I agree that countermodulation coil may be not very effective. Its effectiveness assumes magnetic coupling with VC, which may not be good under different circumstances. Actually, I am not using countermodulation coils in my Magnavox drivers because I run FCs close to magnetic saturation, at which point the coupling between CMC and VC should be almost completely lost. But position-independent (and lowest) Le is achieved because close to magnetic saturation of the pole piece its permeability gets close to unity and VC behaves like an air core inductor.
Mr. Putzeys may be right here, but I believe that if NFB can be avoided, it should be avoided. I believe the effort should be spent on reducing open loop distortion rather than overcoming complications of applying deep global NFB.
Jan, I don't want to repeat the argument that we had a few years ago.
But how about a circuit with low open loop distortion? Does it also need large amount of feedback, or smaller amount would suffice? I remember Motorola application note with a power amp schematic using only 10-12 dB NFB - after they introduced their new low distortion power BJTs.
Well, how should I apply Mr. Putzeys' wisdom in designing my tube amplifiers? Because of output transformer limitations, it is impossible to apply 60 dB feedback, as prescribed.
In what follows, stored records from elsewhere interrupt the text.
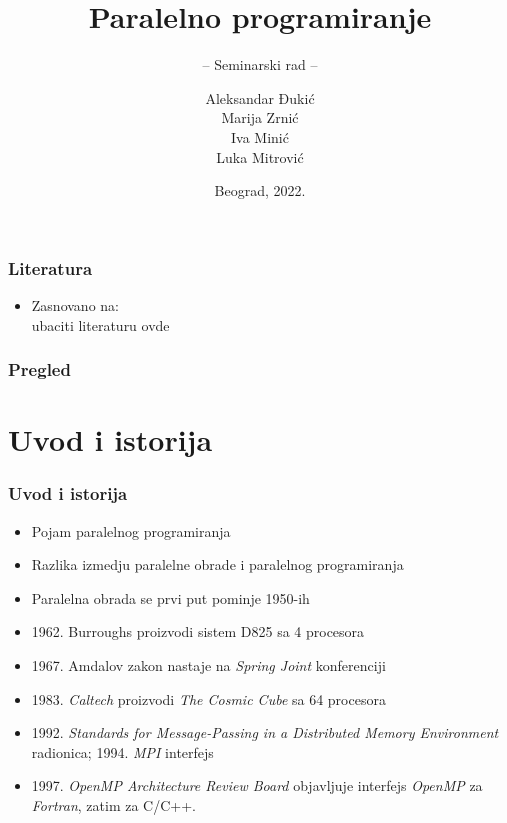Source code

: \documentclass{beamer}
\title{Paralelno programiranje}
\subtitle{-- Seminarski rad --}
\author{Aleksandar Đukić \\Marija Zrnić \\Iva Minić \\Luka Mitrović}
\institute{Matematički fakultet\\Univerzitet u Beogradu}
\date{
	\footnotesize{Beograd, 2022.}	
}
\begin{document}
	\begin{frame}
		\thispagestyle{empty}
		\titlepage
	\end{frame}
	
	\addtocounter{framenumber}{-1}
	
	\begin{frame}[fragile]\frametitle{Literatura}
		\begin{itemize}
			\item Zasnovano na:\\
			ubaciti literaturu ovde
		\end{itemize}
	\end{frame}
	
	\begin{frame}
		\frametitle{Pregled}
		\tableofcontents[hidesubsections] 
	\end{frame}
	
	\section{Uvod i istorija}
	
	\begin{frame}[fragile]\frametitle{Uvod i istorija}
		\begin{itemize}	
			\item Pojam paralelnog programiranja
			\item Razlika izmedju paralelne obrade i paralelnog programiranja
			\bigskip
			\item Paralelna obrada se prvi put pominje 1950-ih
			\item 1962. Burroughs proizvodi sistem D825 sa 4 procesora
			\item 1967. Amdalov zakon nastaje na \emph{Spring Joint} konferenciji
			\item 1983. \emph{Caltech} proizvodi \emph{The Cosmic Cube} sa 64 procesora
			\bigskip
			\item 1992. \emph{Standards for Message-Passing in a Distributed Memory Environment} radionica; 1994. \emph{MPI} interfejs
			\item 1997. \emph{OpenMP Architecture Review Board} objavljuje interfejs \emph{OpenMP} za \emph{Fortran}, zatim za C/C++.
		\end{itemize}
	\end{frame}
	
	
\end{document}
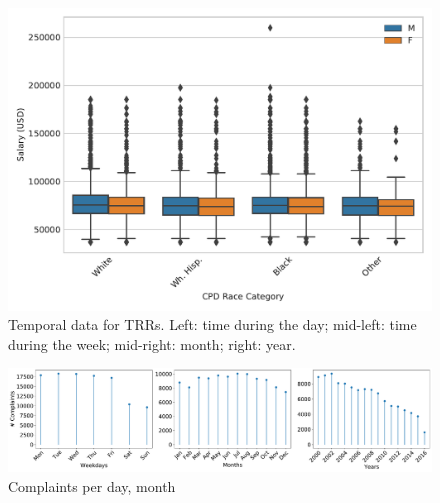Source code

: \begin{figure}[h] 
	\includegraphics[width=\textwidth]{figs/salary_by_race_gender} 
	\caption{Temporal data for TRRs. Left: time during the day; mid-left: time during the week; mid-right: month; right: year.} \label{fig:salary_gender_race}
\end{figure}

\begin{figure}[h]
	\includegraphics[width=\textwidth, clip, trim= 0 0 460 0]{figs/complaints_times} 
\caption{Complaints per day, month}
\end{figure}




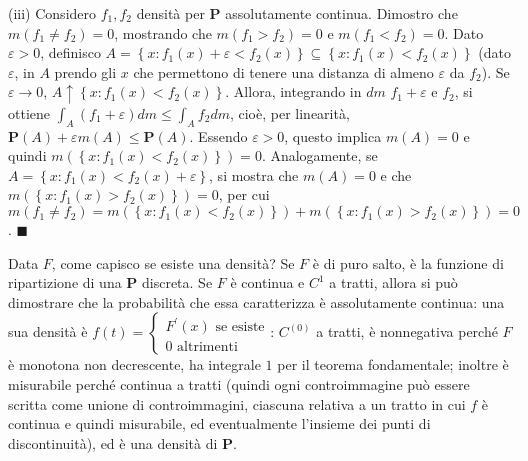 \documentclass{article}
\begin{document}
(iii) Considero $f_{1},f_{2}$ densit\`{a} per $\mathbf{P}$ assolutamente
continua. Dimostro che $m\left( f_{1}\neq f_{2}\right) =0$, mostrando che $%
m\left( f_{1}>f_{2}\right) =0$ e $m\left( f_{1}<f_{2}\right) =0$. Dato $%
\varepsilon >0$, definisco $A=\left\{ x:f_{1}\left( x\right) +\varepsilon
<f_{2}\left( x\right) \right\} \subseteq \left\{ x:f_{1}\left( x\right)
<f_{2}\left( x\right) \right\} $ (dato $\varepsilon $, in $A$ prendo gli $x$
che permettono di tenere una distanza di almeno $\varepsilon $ da $f_{2}$).
Se $\varepsilon \rightarrow 0$, $A\uparrow \left\{ x:f_{1}\left( x\right)
<f_{2}\left( x\right) \right\} $. Allora, integrando in $dm$ $%
f_{1}+\varepsilon $ e $f_{2}$, si ottiene $\int_{A}\left( f_{1}+\varepsilon
\right) dm\leq \int_{A}f_{2}dm$, cio\`{e}, per linearit\`{a}, $\mathbf{P}%
\left( A\right) +\varepsilon m\left( A\right) \leq \mathbf{P}\left( A\right) 
$. Essendo $\varepsilon >0$, questo implica $m\left( A\right) =0$ e quindi $%
m\left( \left\{ x:f_{1}\left( x\right) <f_{2}\left( x\right) \right\}
\right) =0$. Analogamente, se $A=\left\{ x:f_{1}\left( x\right) <f_{2}\left(
x\right) +\varepsilon \right\} $, si mostra che $m\left( A\right) =0$ e che $%
m\left( \left\{ x:f_{1}\left( x\right) >f_{2}\left( x\right) \right\}
\right) =0$, per cui $m\left( f_{1}\neq f_{2}\right) =m\left( \left\{
x:f_{1}\left( x\right) <f_{2}\left( x\right) \right\} \right) +m\left(
\left\{ x:f_{1}\left( x\right) >f_{2}\left( x\right) \right\} \right) =0$. $%
\blacksquare $

Data $F$, come capisco se esiste una densit\`{a}? Se $F$ \`{e} di puro
salto, \`{e} la funzione di ripartizione di una $\mathbf{P}$ discreta. Se $F$
\`{e} continua e $C^{1}$ a tratti, allora si pu\`{o} dimostrare che la
probabilit\`{a} che essa caratterizza \`{e} assolutamente continua: una sua
densit\`{a} \`{e} $f\left( t\right) =\left\{ 
\begin{array}{c}
F^{\prime }\left( x\right) \text{ se esiste} \\ 
0\text{ altrimenti}%
\end{array}%
\right. $: $C^{\left( 0\right) }$ a tratti, \`{e} nonnegativa perch\'{e} $F$ 
\`{e} monotona non decrescente, ha integrale $1$ per il teorema
fondamentale; inoltre \`{e} misurabile perch\'{e} continua a tratti (quindi
ogni controimmagine pu\`{o} essere scritta come unione di controimmagini,
ciascuna relativa a un tratto in cui $f$ \`{e} continua e quindi misurabile,
ed eventualmente l'insieme dei punti di discontinuit\`{a}), ed \`{e} una
densit\`{a} di $\mathbf{P}$.
\end{document}
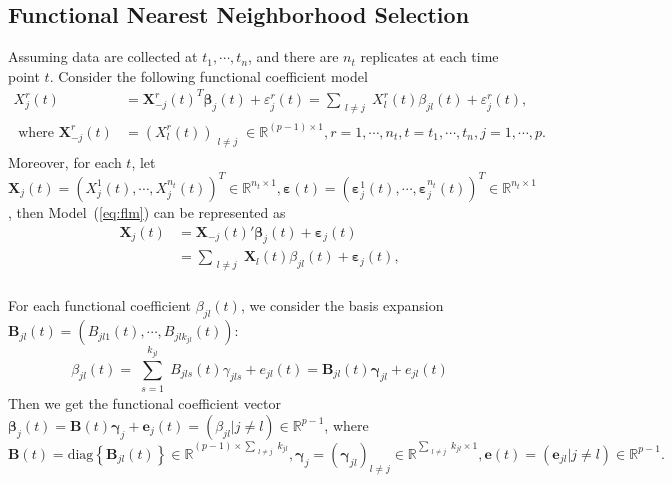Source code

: \documentclass[11pt]{article}
\newcommand{\R}{\mathbb R}
\newcommand{\bX}{\mathbf X}
\newcommand{\bB}{\mathbf B}
\newcommand{\be}{\mathbf e}
\newcommand{\bbeta}{{\boldsymbol{\beta}}}
\newcommand{\bvarepsilon}{\boldsymbol{\varepsilon}}
\newcommand{\bgamma}{\boldsymbol{\gamma}}
\begin{document}
\subsection{Functional Nearest Neighborhood Selection}

Assuming data are collected at $t_1, \cdots, t_n$, and there are $n_t$ replicates at each time point $t$. Consider the following functional coefficient model 
\begin{equation} 
	\label{eq:flm}
    \begin{aligned}
    X_j^r(t) &= {\bX_{-j}^r(t)}^T \bbeta_j(t) + \varepsilon_j^r(t) = \sum_{\substack{l\neq j}} X_l^r(t) \beta_{jl}(t) + \varepsilon_j^r(t),\\
    \text{ where }\bX_{-j}^r(t) &= (X_l^r(t))_{\substack{l \neq j}} \in \R^{(p-1) \times 1}, r = 1, \cdots, n_t, t = t_1, \cdots, t_n, j = 1, \cdots, p.
    \end{aligned}
\end{equation}
Moreover, for each $t$, let $\bX_j(t) = (X_j^1(t), \cdots, X_j^{n_t}(t))^T \in \R^{n_t \times 1}, \bvarepsilon(t) = (\bvarepsilon_j^1(t), \cdots, \bvarepsilon_j^{n_t}(t))^T \in \R^{n_t \times 1}$, then Model~(\ref{eq:flm}) can be represented as
\begin{equation}
	\label{eq:flm1}
	\begin{aligned}
	\bX_j(t) &= {\bX_{-j}(t)}' \bbeta_j(t) + \bvarepsilon_j(t)\\
			 &= \sum_{\substack{l\neq j}} \bX_l(t) \beta_{jl}(t) + \bvarepsilon_j(t),\\
	\end{aligned}
\end{equation}


For each functional coefficient $\beta_{jl}(t)$, we consider the basis expansion $\bB_{jl}(t) = (B_{jl1}(t), \cdots, B_{jlk_{jl}}(t) )$: 
		$$\beta_{jl}(t) = \sum_{\substack{s=1}}^{k_{jl}} B_{jls}(t) \gamma_{jls} + e_{jl}(t) = \bB_{jl}(t) \bgamma_{jl} + e_{jl}(t)$$
Then we get the functional coefficient vector $\bbeta_j(t) = \bB(t) \bgamma_j + \be_j(t) = \left(\beta_{jl}|j \neq l \right) \in \R^{p-1}$, where $\bB(t) = \text{diag}\left\{\bB_{jl}(t)\right\} \in \R^{(p-1)\times \sum_{\substack{l \neq j}}k_{jl} }, \bgamma_j = (\bgamma_{jl})_{l \neq j} \in \R^{\sum_{\substack{l \neq j}}k_{jl} \times 1}, \be(t) = (\be_{jl}|j \neq l) \in \R^{p-1}.$	
\end{document}
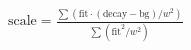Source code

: \documentclass{article}
\begin{document}
$ \text{scale} = \frac{\sum (\text{fit} \cdot (\text{decay} - \text{bg}) / w^2)}{\sum (\text{fit}^2 / w^2)} $
\pagebreak
\end{document}
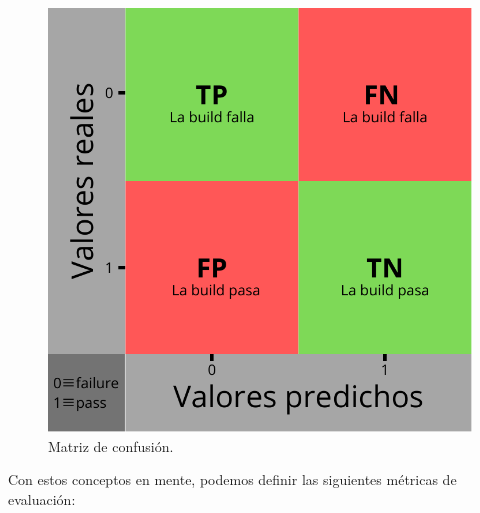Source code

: \begin{figure}[H]
      \centering
      \includegraphics[scale=0.50]{images/Confusion matrix.pdf}
      \caption{Matriz de confusión.}
      \label{fig:confusion_matrix}
  \end{figure}

Con estos conceptos en mente, podemos definir las siguientes métricas de evaluación:

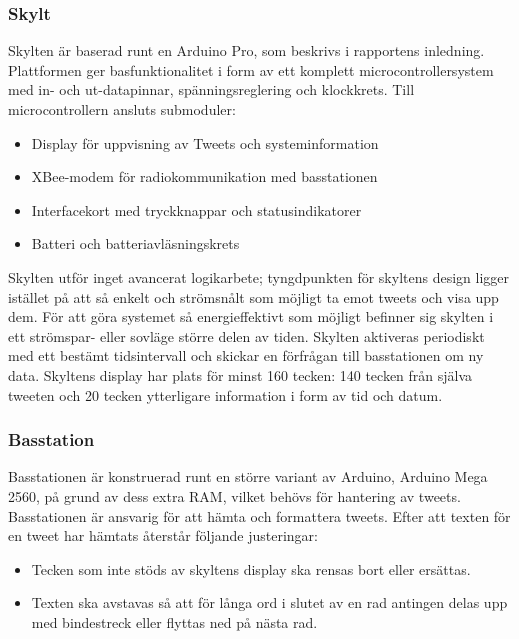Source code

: \documentclass[a4paper,11pt]{article}
\begin{document}
\subsubsection{Skylt}
Skylten är baserad runt en Arduino Pro, som beskrivs i rapportens inledning. Plattformen ger basfunktionalitet i form av ett komplett microcontrollersystem med in- och ut-datapinnar, spänningsreglering och klockkrets. Till microcontrollern ansluts submoduler:
	
	\begin{itemize}
    	\item Display för uppvisning av Tweets och systeminformation
    	\item XBee-modem för radiokommunikation med basstationen
    	\item Interfacekort med tryckknappar och statusindikatorer
    	\item Batteri och batteriavläsningskrets
	\end{itemize}
	
Skylten utför inget avancerat logikarbete; tyngdpunkten för skyltens design ligger istället på att så enkelt och strömsnålt som möjligt ta emot tweets och visa upp dem. För att göra systemet så energieffektivt som möjligt befinner sig skylten i ett strömspar- eller sovläge större delen av tiden. Skylten aktiveras periodiskt med ett bestämt tidsintervall och skickar en förfrågan till basstationen om ny data. Skyltens display har plats för minst 160 tecken: 140 tecken från själva tweeten och 20 tecken ytterligare information i form av tid och datum.

\subsubsection{Basstation}
Basstationen är konstruerad runt en större variant av Arduino, Arduino Mega 2560, på grund av dess extra RAM, vilket behövs för hantering av tweets. Basstationen är ansvarig för att hämta och formattera tweets. Efter att texten för en tweet har hämtats återstår följande justeringar:
	
	\begin{itemize}
    	\item Tecken som inte stöds av skyltens display ska rensas bort eller ersättas.
    	\item Texten ska avstavas så att för långa ord i slutet av en rad antingen delas upp med bindestreck eller flyttas ned på nästa rad.	
	\end{itemize}
	
\end{document}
And not the best application of feedback. Driver's unbypassed cathode resistor increases Rp and thus increases distortion. But definitely this is an example of a no-NFB pentode amplifier.
IIRC, that thing was almost a copy of a Leach amp and had more than 20 dB of feedback. That was considered a LOW feedback amp by SS standards, but for tubes 20 dB gets into high feedback territory. 30 or more with tubes is almost unheard of, but 60 or more is possible from transistors.
From the diagram posted in 270, 20dB of feedback gets useful in terms of keeping the high order harmonics in check, and the more the better. But the single digits can do more harm than good if you’re starting out in the 10% range before feedback.
It’s why SS amps can be stable with 60 dB of feedback - no transformer. The usual topologies for tube amps don’t have 60 dB of gain to throw away.